= Beginning of Section =

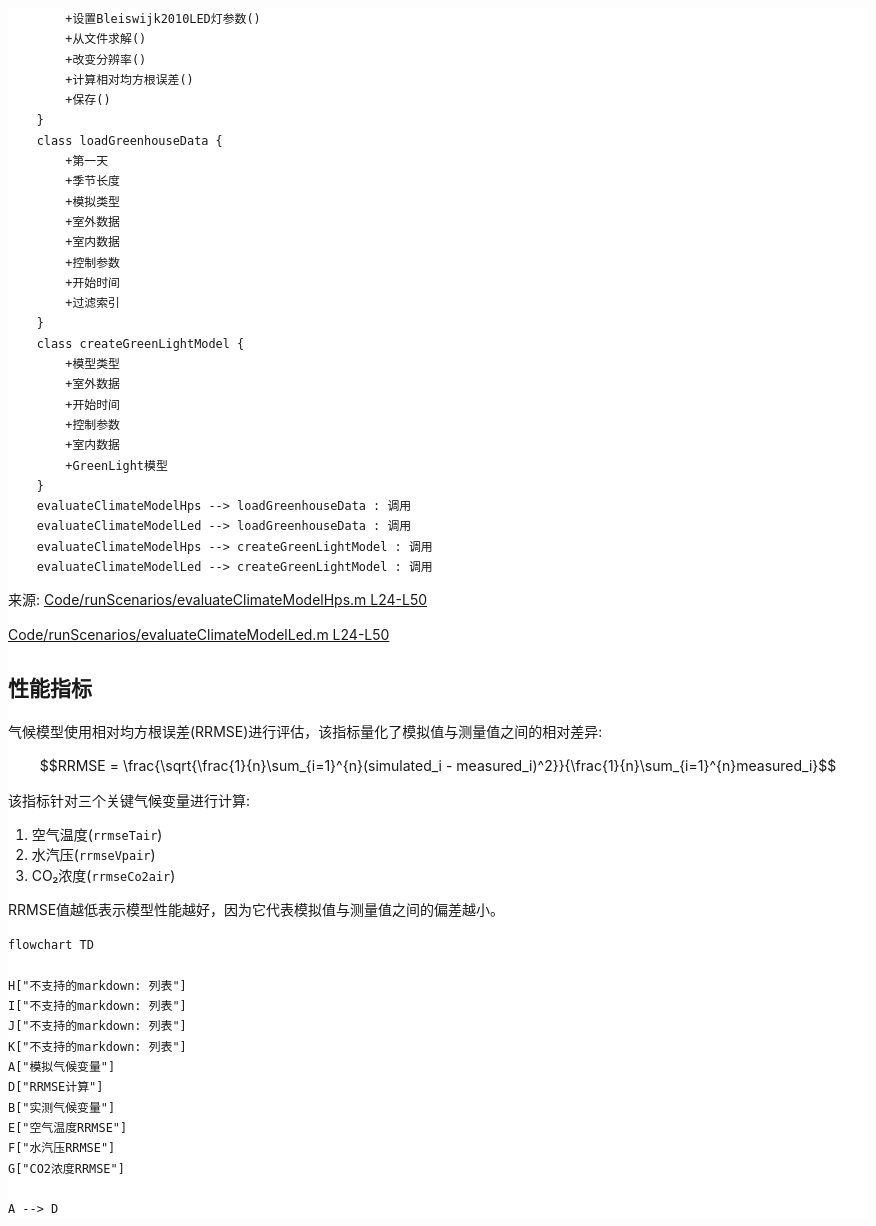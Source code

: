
 ```mermaid
        +设置Bleiswijk2010LED灯参数()
        +从文件求解()
        +改变分辨率()
        +计算相对均方根误差()
        +保存()
    }
    class loadGreenhouseData {
        +第一天
        +季节长度
        +模拟类型
        +室外数据
        +室内数据
        +控制参数
        +开始时间
        +过滤索引
    }
    class createGreenLightModel {
        +模型类型
        +室外数据
        +开始时间
        +控制参数
        +室内数据
        +GreenLight模型
    }
    evaluateClimateModelHps --> loadGreenhouseData : 调用
    evaluateClimateModelLed --> loadGreenhouseData : 调用
    evaluateClimateModelHps --> createGreenLightModel : 调用
    evaluateClimateModelLed --> createGreenLightModel : 调用
```

来源: [Code/runScenarios/evaluateClimateModelHps.m L24-L50](https://github.com/davkat1/GreenLight/blob/089602e3/Code/runScenarios/evaluateClimateModelHps.m#L24-L50)

 [Code/runScenarios/evaluateClimateModelLed.m L24-L50](https://github.com/davkat1/GreenLight/blob/089602e3/Code/runScenarios/evaluateClimateModelLed.m#L24-L50)

## 性能指标

气候模型使用相对均方根误差(RRMSE)进行评估，该指标量化了模拟值与测量值之间的相对差异:

$$RRMSE = \frac{\sqrt{\frac{1}{n}\sum_{i=1}^{n}(simulated_i - measured_i)^2}}{\frac{1}{n}\sum_{i=1}^{n}measured_i}$$

该指标针对三个关键气候变量进行计算:

1. 空气温度(`rrmseTair`)
2. 水汽压(`rrmseVpair`) 
3. CO₂浓度(`rrmseCo2air`)

RRMSE值越低表示模型性能越好，因为它代表模拟值与测量值之间的偏差越小。

```mermaid
flowchart TD

H["不支持的markdown: 列表"]
I["不支持的markdown: 列表"]
J["不支持的markdown: 列表"]
K["不支持的markdown: 列表"]
A["模拟气候变量"]
D["RRMSE计算"]
B["实测气候变量"]
E["空气温度RRMSE"]
F["水汽压RRMSE"]
G["CO2浓度RRMSE"]

A --> D
```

= End of Section =

■ **What the task asks**:
When you reproduce the data shown above, keep each line exact and omit every picture.

■ **Expected answer**:
Source code

:
 ```mermaid
        +设置Bleiswijk2010LED灯参数()
        +从文件求解()
        +改变分辨率()
        +计算相对均方根误差()
        +保存()
    }
    class loadGreenhouseData {
        +第一天
        +季节长度
        +模拟类型
        +室外数据
        +室内数据
        +控制参数
        +开始时间
        +过滤索引
    }
    class createGreenLightModel {
        +模型类型
        +室外数据
        +开始时间
        +控制参数
        +室内数据
        +GreenLight模型
    }
    evaluateClimateModelHps --> loadGreenhouseData : 调用
    evaluateClimateModelLed --> loadGreenhouseData : 调用
    evaluateClimateModelHps --> createGreenLightModel : 调用
    evaluateClimateModelLed --> createGreenLightModel : 调用
```

来源: [Code/runScenarios/evaluateClimateModelHps.m L24-L50](https://github.com/davkat1/GreenLight/blob/089602e3/Code/runScenarios/evaluateClimateModelHps.m#L24-L50)

 [Code/runScenarios/evaluateClimateModelLed.m L24-L50](https://github.com/davkat1/GreenLight/blob/089602e3/Code/runScenarios/evaluateClimateModelLed.m#L24-L50)

## 性能指标

气候模型使用相对均方根误差(RRMSE)进行评估，该指标量化了模拟值与测量值之间的相对差异:

$$RRMSE = \frac{\sqrt{\frac{1}{n}\sum_{i=1}^{n}(simulated_i - measured_i)^2}}{\frac{1}{n}\sum_{i=1}^{n}measured_i}$$

该指标针对三个关键气候变量进行计算:

1. 空气温度(`rrmseTair`)
2. 水汽压(`rrmseVpair`) 
3. CO₂浓度(`rrmseCo2air`)

RRMSE值越低表示模型性能越好，因为它代表模拟值与测量值之间的偏差越小。

```mermaid
flowchart TD

H["不支持的markdown: 列表"]
I["不支持的markdown: 列表"]
J["不支持的markdown: 列表"]
K["不支持的markdown: 列表"]
A["模拟气候变量"]
D["RRMSE计算"]
B["实测气候变量"]
E["空气温度RRMSE"]
F["水汽压RRMSE"]
G["CO2浓度RRMSE"]

A --> D
```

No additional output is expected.